To do
Extract from the entries below, exactly as given, only the lines from the line containing "- Approves backend-related" to the line containing "- Reviews all backend code before merging", both lines included.

Records supplied

* * * * * * *

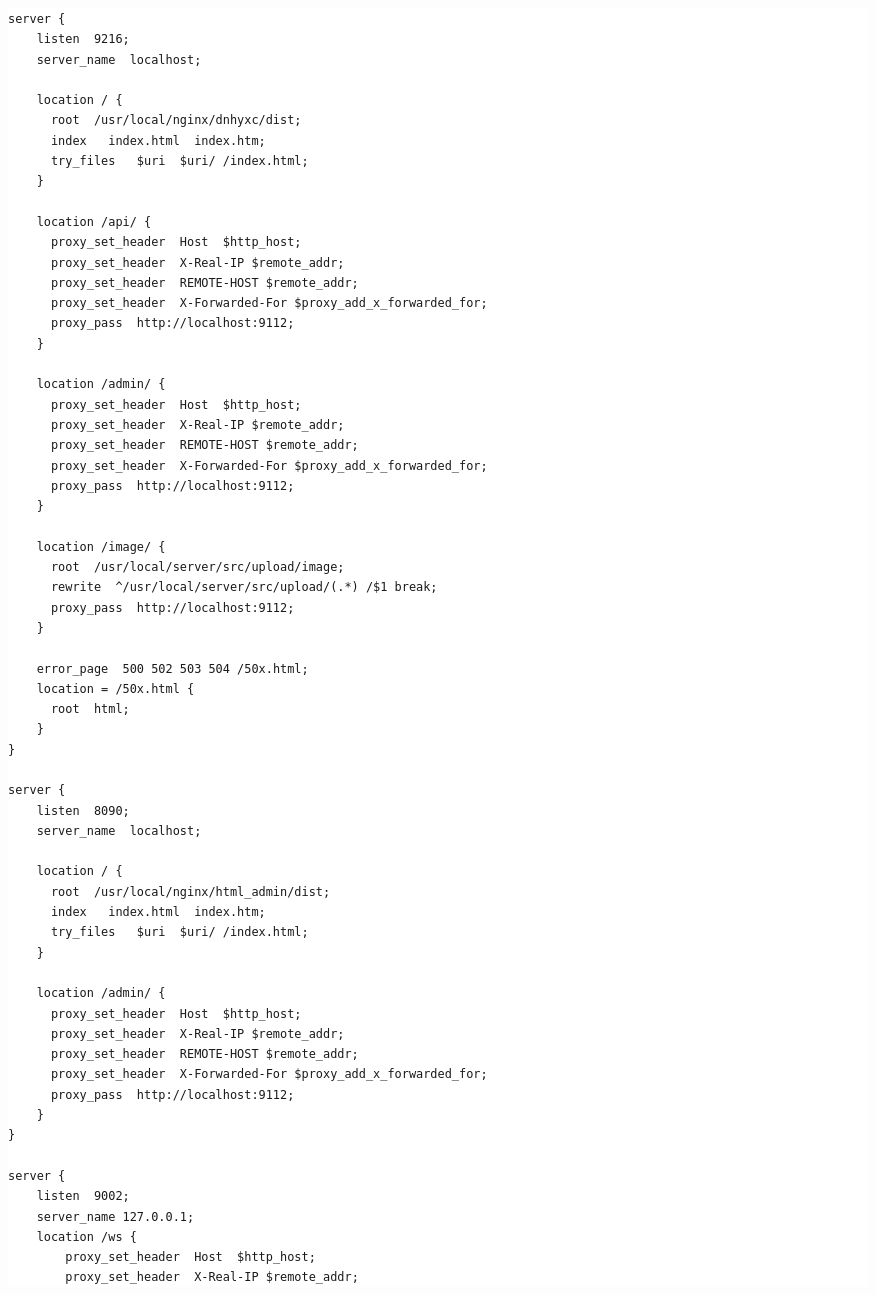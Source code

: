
 ```
server {
    listen  9216;
    server_name  localhost;

    location / {
      root  /usr/local/nginx/dnhyxc/dist;
      index   index.html  index.htm;
      try_files   $uri  $uri/ /index.html;
    }

    location /api/ {
      proxy_set_header  Host  $http_host;
      proxy_set_header  X-Real-IP $remote_addr;
      proxy_set_header  REMOTE-HOST $remote_addr;
      proxy_set_header  X-Forwarded-For $proxy_add_x_forwarded_for;
      proxy_pass  http://localhost:9112;
    }

    location /admin/ {
      proxy_set_header  Host  $http_host;
      proxy_set_header  X-Real-IP $remote_addr;
      proxy_set_header  REMOTE-HOST $remote_addr;
      proxy_set_header  X-Forwarded-For $proxy_add_x_forwarded_for;
      proxy_pass  http://localhost:9112;
    }

    location /image/ {
      root  /usr/local/server/src/upload/image;
      rewrite  ^/usr/local/server/src/upload/(.*) /$1 break;
      proxy_pass  http://localhost:9112;
    }

    error_page  500 502 503 504 /50x.html;
    location = /50x.html {
      root  html;
    }
}

server {
    listen  8090;
    server_name  localhost;

    location / {
      root  /usr/local/nginx/html_admin/dist;
      index   index.html  index.htm;
      try_files   $uri  $uri/ /index.html;
    }

    location /admin/ {
      proxy_set_header  Host  $http_host;
      proxy_set_header  X-Real-IP $remote_addr;
      proxy_set_header  REMOTE-HOST $remote_addr;
      proxy_set_header  X-Forwarded-For $proxy_add_x_forwarded_for;
      proxy_pass  http://localhost:9112;
    }
}

server {
    listen  9002;
    server_name 127.0.0.1;
    location /ws {
        proxy_set_header  Host  $http_host;
        proxy_set_header  X-Real-IP $remote_addr;
```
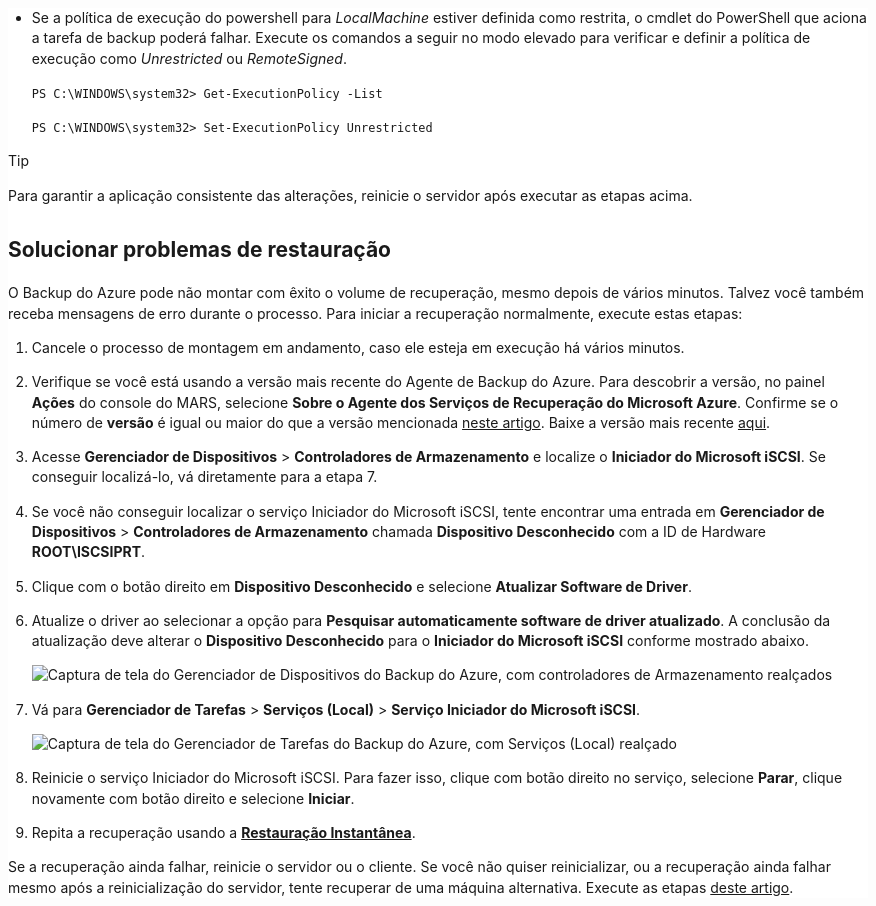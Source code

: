 - Se a política de execução do powershell para *LocalMachine* estiver definida como restrita, o cmdlet do PowerShell que aciona a tarefa de backup poderá falhar. Execute os comandos a seguir no modo elevado para verificar e definir a política de execução como *Unrestricted* ou *RemoteSigned*.

  `PS C:\WINDOWS\system32> Get-ExecutionPolicy -List`

  `PS C:\WINDOWS\system32> Set-ExecutionPolicy Unrestricted`

> [!TIP]
> Para garantir a aplicação consistente das alterações, reinicie o servidor após executar as etapas acima.


## <a name="troubleshoot-restore-issues"></a>Solucionar problemas de restauração

O Backup do Azure pode não montar com êxito o volume de recuperação, mesmo depois de vários minutos. Talvez você também receba mensagens de erro durante o processo. Para iniciar a recuperação normalmente, execute estas etapas:

1.  Cancele o processo de montagem em andamento, caso ele esteja em execução há vários minutos.

2.  Verifique se você está usando a versão mais recente do Agente de Backup do Azure. Para descobrir a versão, no painel **Ações** do console do MARS, selecione **Sobre o Agente dos Serviços de Recuperação do Microsoft Azure**. Confirme se o número de **versão** é igual ou maior do que a versão mencionada [neste artigo](https://go.microsoft.com/fwlink/?linkid=229525). Baixe a versão mais recente [aqui](https://go.microsoft.com/fwLink/?LinkID=288905).

3.  Acesse **Gerenciador de Dispositivos** > **Controladores de Armazenamento** e localize o **Iniciador do Microsoft iSCSI**. Se conseguir localizá-lo, vá diretamente para a etapa 7.

4.  Se você não conseguir localizar o serviço Iniciador do Microsoft iSCSI, tente encontrar uma entrada em **Gerenciador de Dispositivos** > **Controladores de Armazenamento** chamada **Dispositivo Desconhecido** com a ID de Hardware **ROOT\ISCSIPRT**.

5.  Clique com o botão direito em **Dispositivo Desconhecido** e selecione **Atualizar Software de Driver**.

6.  Atualize o driver ao selecionar a opção para **Pesquisar automaticamente software de driver atualizado**. A conclusão da atualização deve alterar o **Dispositivo Desconhecido** para o **Iniciador do Microsoft iSCSI** conforme mostrado abaixo.

    ![Captura de tela do Gerenciador de Dispositivos do Backup do Azure, com controladores de Armazenamento realçados](./media/backup-azure-restore-windows-server/UnknowniSCSIDevice.png)

7.  Vá para **Gerenciador de Tarefas** > **Serviços (Local)** > **Serviço Iniciador do Microsoft iSCSI**.

    ![Captura de tela do Gerenciador de Tarefas do Backup do Azure, com Serviços (Local) realçado](./media/backup-azure-restore-windows-server/MicrosoftInitiatorServiceRunning.png)

8.  Reinicie o serviço Iniciador do Microsoft iSCSI. Para fazer isso, clique com botão direito no serviço, selecione **Parar**, clique novamente com botão direito e selecione **Iniciar**.

9.  Repita a recuperação usando a [**Restauração Instantânea**](backup-instant-restore-capability.md).

Se a recuperação ainda falhar, reinicie o servidor ou o cliente. Se você não quiser reinicializar, ou a recuperação ainda falhar mesmo após a reinicialização do servidor, tente recuperar de uma máquina alternativa. Execute as etapas [deste artigo](backup-azure-restore-windows-server.md#use-instant-restore-to-restore-data-to-an-alternate-machine).
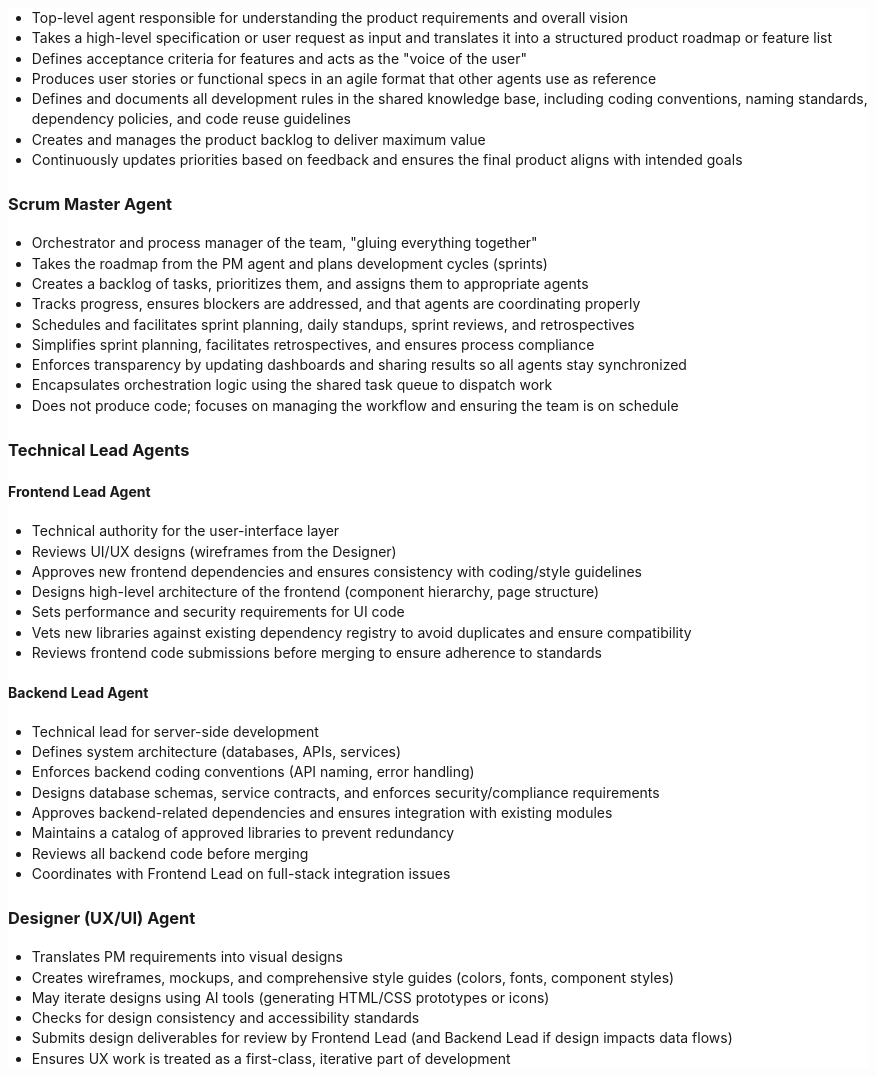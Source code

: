 - Top-level agent responsible for understanding the product requirements and overall vision
- Takes a high-level specification or user request as input and translates it into a structured product roadmap or feature list
- Defines acceptance criteria for features and acts as the "voice of the user"
- Produces user stories or functional specs in an agile format that other agents use as reference
- Defines and documents all development rules in the shared knowledge base, including coding conventions, naming standards, dependency policies, and code reuse guidelines
- Creates and manages the product backlog to deliver maximum value
- Continuously updates priorities based on feedback and ensures the final product aligns with intended goals

### Scrum Master Agent

- Orchestrator and process manager of the team, "gluing everything together"
- Takes the roadmap from the PM agent and plans development cycles (sprints)
- Creates a backlog of tasks, prioritizes them, and assigns them to appropriate agents
- Tracks progress, ensures blockers are addressed, and that agents are coordinating properly
- Schedules and facilitates sprint planning, daily standups, sprint reviews, and retrospectives
- Simplifies sprint planning, facilitates retrospectives, and ensures process compliance
- Enforces transparency by updating dashboards and sharing results so all agents stay synchronized
- Encapsulates orchestration logic using the shared task queue to dispatch work
- Does not produce code; focuses on managing the workflow and ensuring the team is on schedule

### Technical Lead Agents

#### Frontend Lead Agent

- Technical authority for the user-interface layer
- Reviews UI/UX designs (wireframes from the Designer)
- Approves new frontend dependencies and ensures consistency with coding/style guidelines
- Designs high-level architecture of the frontend (component hierarchy, page structure)
- Sets performance and security requirements for UI code
- Vets new libraries against existing dependency registry to avoid duplicates and ensure compatibility
- Reviews frontend code submissions before merging to ensure adherence to standards

#### Backend Lead Agent

- Technical lead for server-side development
- Defines system architecture (databases, APIs, services)
- Enforces backend coding conventions (API naming, error handling)
- Designs database schemas, service contracts, and enforces security/compliance requirements
- Approves backend-related dependencies and ensures integration with existing modules
- Maintains a catalog of approved libraries to prevent redundancy
- Reviews all backend code before merging
- Coordinates with Frontend Lead on full-stack integration issues

### Designer (UX/UI) Agent

- Translates PM requirements into visual designs
- Creates wireframes, mockups, and comprehensive style guides (colors, fonts, component styles)
- May iterate designs using AI tools (generating HTML/CSS prototypes or icons)
- Checks for design consistency and accessibility standards
- Submits design deliverables for review by Frontend Lead (and Backend Lead if design impacts data flows)
- Ensures UX work is treated as a first-class, iterative part of development
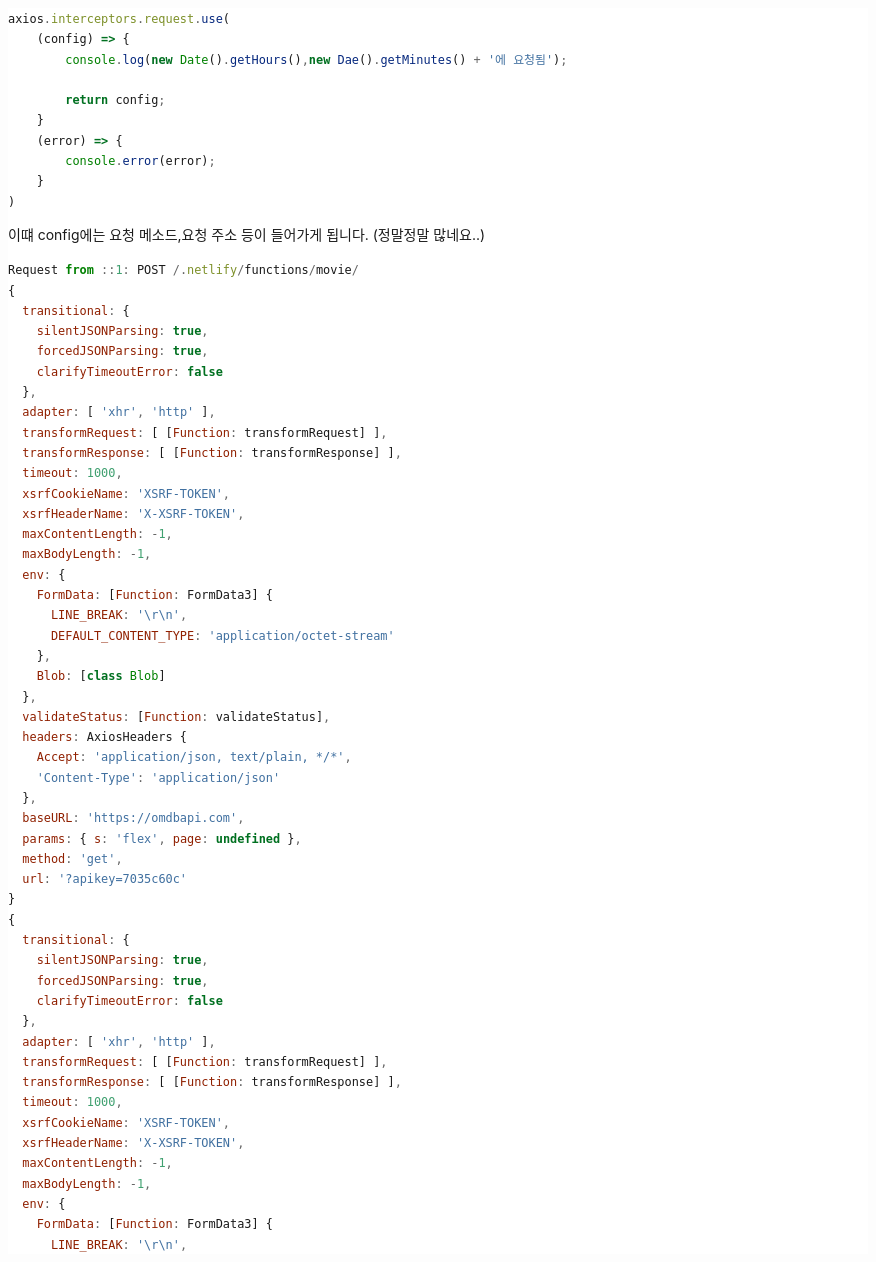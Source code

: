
 ```js
axios.interceptors.request.use(
    (config) => {
        console.log(new Date().getHours(),new Dae().getMinutes() + '에 요청됨');

        return config;
    }
    (error) => {
        console.error(error);
    }
)
```

이떄 config에는 요청 메소드,요청 주소 등이 들어가게 됩니다. (정말정말 많네요..)

```js
Request from ::1: POST /.netlify/functions/movie/
{
  transitional: {
    silentJSONParsing: true,
    forcedJSONParsing: true,
    clarifyTimeoutError: false
  },
  adapter: [ 'xhr', 'http' ],
  transformRequest: [ [Function: transformRequest] ],
  transformResponse: [ [Function: transformResponse] ],
  timeout: 1000,
  xsrfCookieName: 'XSRF-TOKEN',
  xsrfHeaderName: 'X-XSRF-TOKEN',
  maxContentLength: -1,
  maxBodyLength: -1,
  env: {
    FormData: [Function: FormData3] {
      LINE_BREAK: '\r\n',
      DEFAULT_CONTENT_TYPE: 'application/octet-stream'
    },
    Blob: [class Blob]
  },
  validateStatus: [Function: validateStatus],
  headers: AxiosHeaders {
    Accept: 'application/json, text/plain, */*',
    'Content-Type': 'application/json'
  },
  baseURL: 'https://omdbapi.com',
  params: { s: 'flex', page: undefined },
  method: 'get',
  url: '?apikey=7035c60c'
}
{
  transitional: {
    silentJSONParsing: true,
    forcedJSONParsing: true,
    clarifyTimeoutError: false
  },
  adapter: [ 'xhr', 'http' ],
  transformRequest: [ [Function: transformRequest] ],
  transformResponse: [ [Function: transformResponse] ],
  timeout: 1000,
  xsrfCookieName: 'XSRF-TOKEN',
  xsrfHeaderName: 'X-XSRF-TOKEN',
  maxContentLength: -1,
  maxBodyLength: -1,
  env: {
    FormData: [Function: FormData3] {
      LINE_BREAK: '\r\n',
```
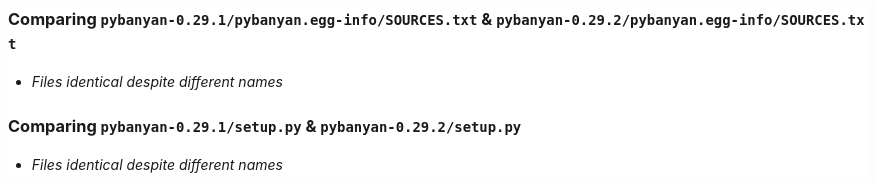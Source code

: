 ### Comparing `pybanyan-0.29.1/pybanyan.egg-info/SOURCES.txt` & `pybanyan-0.29.2/pybanyan.egg-info/SOURCES.txt`

 * *Files identical despite different names*

### Comparing `pybanyan-0.29.1/setup.py` & `pybanyan-0.29.2/setup.py`

 * *Files identical despite different names*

* * * * * * *

Output for this exercise
- Approves backend-related dependencies and ensures integration with existing modules
- Maintains a catalog of approved libraries to prevent redundancy
- Reviews all backend code before merging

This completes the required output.